▼▼▼

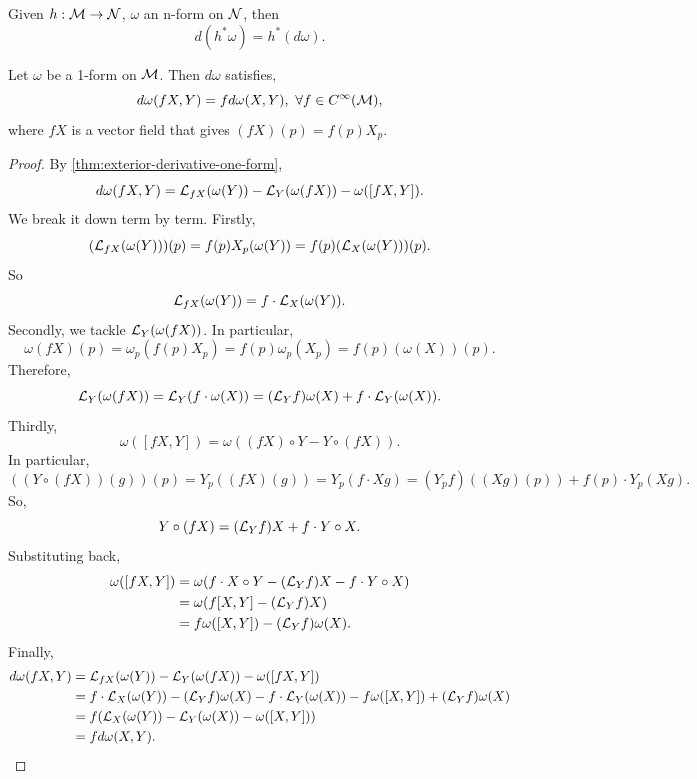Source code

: \documentclass[../main.tex]{subfiles}
\begin{document}
    \begin{theorem}\label{thm:exterior-derivative-pullback}
        Given \(h : \manifold[M] \to \manifold[N]\), \(\omega\) an n-form on 
        \(\manifold[N]\), then 
        \[
        d(h^*\omega) = h^*(d\omega).
        \]
    \end{theorem}
    \begin{theorem}
        \label{thm:f-linear-exterior-derivative}
        Let \(\omega\) be a 1-form on \(\manifold[M]\). Then \(d\omega\) 
        satisfies,
        \[
        d\omega(fX, Y) = fd\omega(X, Y),~\forall f \in C^\infty(\manifold[M]),
        \]
        where \(fX\) is a vector field that gives \((fX)(p) = f(p)X_p\).
    \end{theorem}
    \begin{proof}
        By \cref{thm:exterior-derivative-one-form}, 
        \[
        d\omega(fX, Y) = \lder{fX}(\omega(Y)) - \lder{Y}(\omega(fX)) - 
        \omega([fX, Y]).
        \]
        We break it down term by term. Firstly, 
        \[
        (\lder{fX}(\omega(Y)))(p) = f(p)X_p(\omega(Y)) = 
        f(p)(\lder{X}(\omega(Y)))(p).
        \]
        So
        \[
        \lder{fX}(\omega(Y)) = f\cdot\lder{X}(\omega(Y)).
        \]
        Secondly, we tackle \(\lder{Y}(\omega(fX))\). In particular, 
        \[
        \omega(fX)(p) = \omega_p(f(p)X_p) = f(p) \omega_p(X_p) = 
        f(p)(\omega(X))(p).
        \]
        Therefore, 
        \[
        \lder{Y}(\omega(fX)) = \lder{Y}(f\cdot\omega(X)) = 
        (\lder{Y}f)\omega(X) + f\cdot\lder{Y}(\omega(X)).
        \]
        Thirdly, 
        \[
        \omega([fX, Y]) = \omega((fX)\circ Y - Y \circ (fX)).
        \]
        In particular, 
        \[
        ((Y \circ (fX))(g))(p) = Y_p((fX)(g)) = Y_p(f\cdot Xg)
        = (Y_pf)((Xg)(p)) + f(p)\cdot Y_p(Xg).
        \]
        So, 
        \[
        Y \circ (fX) = (\lder{Y}f)X + f\cdot Y\circ X.
        \]
        Substituting back, 
        \[
        \begin{aligned}
            \omega([fX, Y]) &= \omega(f\cdot X\circ Y - (\lder{Y}f)X - f\cdot Y\circ X) \\
            &= \omega(f[X, Y] - (\lder{Y}f)X) \\
            &= f\omega([X, Y]) - (\lder{Y}f)\omega(X).
        \end{aligned}
        \]
        Finally, 
        \[
        \begin{aligned}
            d\omega(fX, Y) &= \lder{fX}(\omega(Y)) - \lder{Y}(\omega(fX)) - 
            \omega([fX, Y]) \\
            &= f\cdot\lder{X}(\omega(Y)) - (\lder{Y}f)\omega(X) - 
            f\cdot\lder{Y}(\omega(X)) - f\omega([X, Y]) + (\lder{Y}f)\omega(X) \\
            &= f(\lder{X}(\omega(Y)) - \lder{Y}(\omega(X)) - \omega([X, Y])) \\
            &= fd\omega(X, Y).
        \end{aligned}
        \]
    \end{proof}
\end{document}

▲▲▲

TO DO >> When a line in the material above contains the word "theorem", copy that line out.

ANSWER SECTION >>
    \begin{theorem}\label{thm:exterior-derivative-pullback}
    \end{theorem}
    \begin{theorem}
    \end{theorem}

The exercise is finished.